[RECORDS FOR THE EXERCISE]:
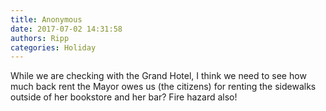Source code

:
```yaml
---
title: Anonymous
date: 2017-07-02 14:31:58
authors: Ripp
categories: Holiday
---
```


 While we are checking with the Grand Hotel, I think we need to see how much back rent the Mayor owes us (the citizens) for renting the sidewalks outside of her bookstore and her bar?  Fire hazard also!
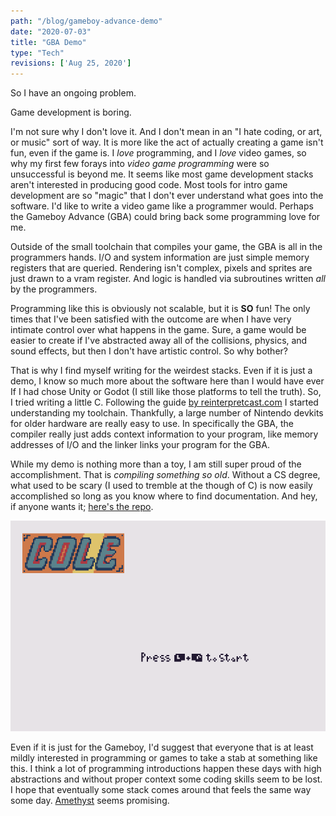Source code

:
 ```yaml
---
path: "/blog/gameboy-advance-demo"
date: "2020-07-03"
title: "GBA Demo"
type: "Tech"
revisions: ['Aug 25, 2020']
---
```

So I have an ongoing problem.

Game development is boring.

I'm not sure why I don't love it. And I don't mean in an "I hate coding, or art, or music" sort of way. It is more like the act of actually creating a game isn't fun, even if the game is. I _love_ programming, and I _love_ video games, so why my first few forays into _video game programming_ were so unsuccessful is beyond me. It seems like most game development stacks aren't interested in producing good code. Most tools for intro game development are so "magic" that I don't ever understand what goes into the software. I'd like to write a video game like a programmer would. Perhaps the Gameboy Advance (GBA) could bring back some programming love for me.

Outside of the small toolchain that compiles your game, the GBA is all in the programmers hands. I/O and system information are just simple memory registers that are queried. Rendering isn't complex, pixels and sprites are just drawn to a vram register. And logic is handled via subroutines written _all_ by the programmers.

Programming like this is obviously not scalable, but it is **SO** fun! The only times that I've been satisfied with the outcome are when I have very intimate control over what happens in the game. Sure, a game would be easier to create if I've abstracted away all of the collisions, physics, and sound effects, but then I don't have artistic control. So why bother?

That is why I find myself writing for the weirdest stacks. Even if it is just a demo, I know so much more about the software here than I would have ever If I had chose Unity or Godot (I still like those platforms to tell the truth). So, I tried writing a little C. Following the guide [by reinterpretcast.com](https://www.reinterpretcast.com/writing-a-game-boy-advance-game) I started understanding my toolchain. Thankfully, a large number of Nintendo devkits for older hardware are really easy to use. In specifically the GBA, the compiler really just adds context information to your program, like memory addresses of I/O and the linker links your program for the GBA.

While my demo is nothing more than a toy, I am still super proud of the accomplishment. That is _compiling something so old_. Without a CS degree, what used to be scary (I used to tremble at the though of C) is now easily accomplished so long as you know where to find documentation. And hey, if anyone wants it; [here's the repo](https://github.com/ColeyG/coles-gba-demo).

![My Gameboy Demo Start Screen. "Press L + R to Start"](./images/gba-game.png)

Even if it is just for the Gameboy, I'd suggest that everyone that is at least mildly interested in programming or games to take a stab at something like this. I think a lot of programming introductions happen these days with high abstractions and without proper context some coding skills seem to be lost. I hope that eventually some stack comes around that feels the same way some day. [Amethyst](https://github.com/amethyst/amethyst) seems promising.
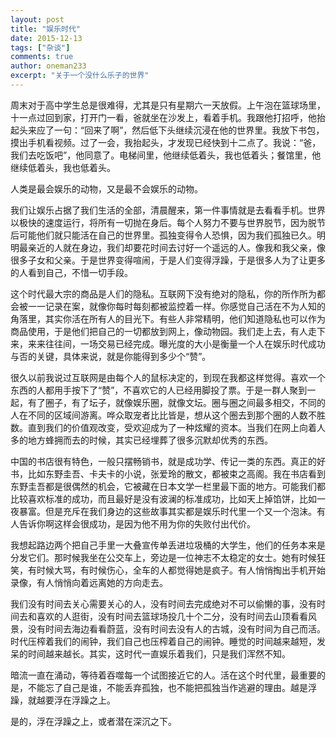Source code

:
 ```yaml
---
layout: post
title: "娱乐时代"
date: 2015-12-13
tags: ["杂谈"]
comments: true
author: oneman233
excerpt: "关于一个没什么乐子的世界"
---
```


周末对于高中学生总是很难得，尤其是只有星期六一天放假。上午泡在篮球场里，十一点过回到家，打开门一看，爸就坐在沙发上，看着手机。我跟他打招呼，他抬起头来应了一句：“回来了啊”，然后低下头继续沉浸在他的世界里。我放下书包，摸出手机看视频。过了一会，我抬起头，才发现已经快到十二点了。我说：“爸，我们去吃饭吧”，他同意了。电梯间里，他继续低着头，我也低着头；餐馆里，他继续低着头，我也低着头。

人类是最会娱乐的动物，又是最不会娱乐的动物。

我们让娱乐占据了我们生活的全部，清晨醒来，第一件事情就是去看看手机。世界以极快的速度运行，将所有一切抛在身后。每个人努力不要与世界脱节，因为脱节后可能他们就只能活在自己的世界里。孤独变得令人恐惧，因为我们孤独已久。明明最亲近的人就在身边，我们却要花时间去讨好一个遥远的人。像我和我父亲，像很多子女和父亲。于是世界变得喧闹，于是人们变得浮躁，于是很多人为了让更多的人看到自己，不惜一切手段。

这个时代最大宗的商品是人们的隐私。互联网下没有绝对的隐私，你的所作所为都会被一一记录在案，就像你每时每刻都被监控着一样。你感觉自己活在不为人知的角落里，其实你活在所有人的目光下。有些人非常精明，他们知道隐私也可以作为商品使用，于是他们把自己的一切都放到网上，像动物园。我们走上去，有人走下来，来来往往间，一场交易已经完成。曝光度的大小是衡量一个人在娱乐时代成功与否的关键，具体来说，就是你能得到多少个“赞”。

很久以前我说过互联网是由每个人的鼠标决定的，到现在我都这样觉得。喜欢一个东西的人都用手按下了“赞”，不喜欢它的人已经用脚投了票。于是一群人聚到一起，有了圈子，有了坛子，就像娱乐圈，就像文坛。圈与圈之间最多相交，不同的人在不同的区域间游离。哗众取宠者比比皆是，想从这个圈去到那个圈的人数不胜数。直到我们的价值观改变，受欢迎成为了一种炫耀的资本。当我们在网上向着人多的地方蜂拥而去的时候，其实已经埋葬了很多沉默却优秀的东西。

中国的书店很有特色，一般只摆畅销书，就是成功学、传记一类的东西。真正的好书，比如东野圭吾、卡夫卡的小说，张爱玲的散文，都被束之高阁。我在书店看到东野圭吾都是很偶然的机会，它被藏在日本文学一栏里最下面的地方。可能我们都比较喜欢标准的成功，而且最好是没有波澜的标准成功，比如天上掉馅饼，比如一夜暴富。但是充斥在我们身边的这些故事其实都是娱乐时代里一个又一个泡沫。有人告诉你啊这样会很成功，是因为他不用为你的失败付出代价。

我想起路边两个把自己手里一大叠宣传单丢进垃圾桶的大学生，他们的任务本来是分发它们。那时候我坐在公交车上，旁边是一位神志不太稳定的女士。她有时候狂笑，有时候大骂，有时候伤心，全车的人都觉得她是疯子。有人悄悄掏出手机开始录像，有人悄悄向着远离她的方向走去。

我们没有时间去关心需要关心的人，没有时间去完成绝对不可以偷懒的事，没有时间去和喜欢的人逛街，没有时间去篮球场投几十个二分，没有时间去山顶看看风景，没有时间去海边看看蔚蓝，没有时间去没有人的古城，没有时间为自己而活。时代压榨着我们的闹钟，我们自己也压榨着自己的闹钟。睡觉的时间越来越短，发呆的时间越来越长。其实，这时代一直娱乐着我们，只是我们浑然不知。

暗流一直在涌动，等待着吞噬每一个试图接近它的人。活在这个时代里，最重要的是，不能忘了自己是谁，不能丢弃孤独，也不能把孤独当作逃避的理由。越是浮躁，就越要浮在浮躁之上。

是的，浮在浮躁之上，或者潜在深沉之下。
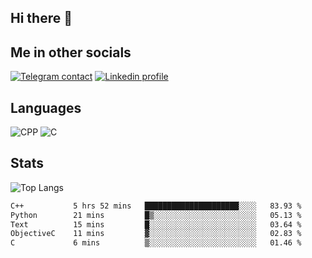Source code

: ## Hi there 👋

## Me in other socials
[![Telegram contact][telegram_badge]][telegram_link]
[![Linkedin profile][linkedin_badge]][linkedin_link]
<!-- [![My CV][CV]][CV_path] -->

## Languages
![CPP](https://img.shields.io/badge/-C++-000?&logo=c%2B%2B)
![C](https://img.shields.io/badge/-C-000?&logo=c)


## Stats
![Top Langs](https://github-readme-stats.vercel.app/api/top-langs/?username=Winlogon-exe&size_weight=0.5&count_weight=0.5&bg_color=000000&title_color=ffffff&text_color=ffffff)

<!--START_SECTION:waka-->

```txt
C++           5 hrs 52 mins   █████████████████████░░░░   83.93 %
Python        21 mins         █▒░░░░░░░░░░░░░░░░░░░░░░░   05.13 %
Text          15 mins         █░░░░░░░░░░░░░░░░░░░░░░░░   03.64 %
ObjectiveC    11 mins         ▓░░░░░░░░░░░░░░░░░░░░░░░░   02.83 %
C             6 mins          ▒░░░░░░░░░░░░░░░░░░░░░░░░   01.46 %
```

<!--END_SECTION:waka-->

<!-- [CV_path]: path
[CV]: https://img.shields.io/badge/CV-D3182A?style=for-the-badge&logoColor=white -->

[telegram_link]: https://t.me/winlogon_exe
[telegram_badge]: https://img.shields.io/badge/Telegram-000?style=for-the-badge&logo=telegram&logoColor=white

[linkedin_link]: https://www.linkedin.com/in/winlogon/
[linkedin_badge]: https://img.shields.io/badge/LinkedIn-000?style=for-the-badge&logo=linkedin&logoColor=white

[EXERCISE OBJECTIVE]: Skip the pictures and quote each line of the entries above, from the first through the line with "I'm not sure", exactly as it appears.

[PROBLEM SOLUTION]:
Source code

:
```yaml
---
title: Anonymous
date: 2017-07-02 14:31:58
authors: Ripp
categories: Holiday
---
```


 While we are checking with the Grand Hotel, I think we need to see how much back rent the Mayor owes us (the citizens) for renting the sidewalks outside of her bookstore and her bar?  Fire hazard also!
Source code

:
 ```yaml
---
path: "/blog/gameboy-advance-demo"
date: "2020-07-03"
title: "GBA Demo"
type: "Tech"
revisions: ['Aug 25, 2020']
---
```

So I have an ongoing problem.

Game development is boring.

I'm not sure why I don't love it. And I don't mean in an "I hate coding, or art, or music" sort of way. It is more like the act of actually creating a game isn't fun, even if the game is. I _love_ programming, and I _love_ video games, so why my first few forays into _video game programming_ were so unsuccessful is beyond me. It seems like most game development stacks aren't interested in producing good code. Most tools for intro game development are so "magic" that I don't ever understand what goes into the software. I'd like to write a video game like a programmer would. Perhaps the Gameboy Advance (GBA) could bring back some programming love for me.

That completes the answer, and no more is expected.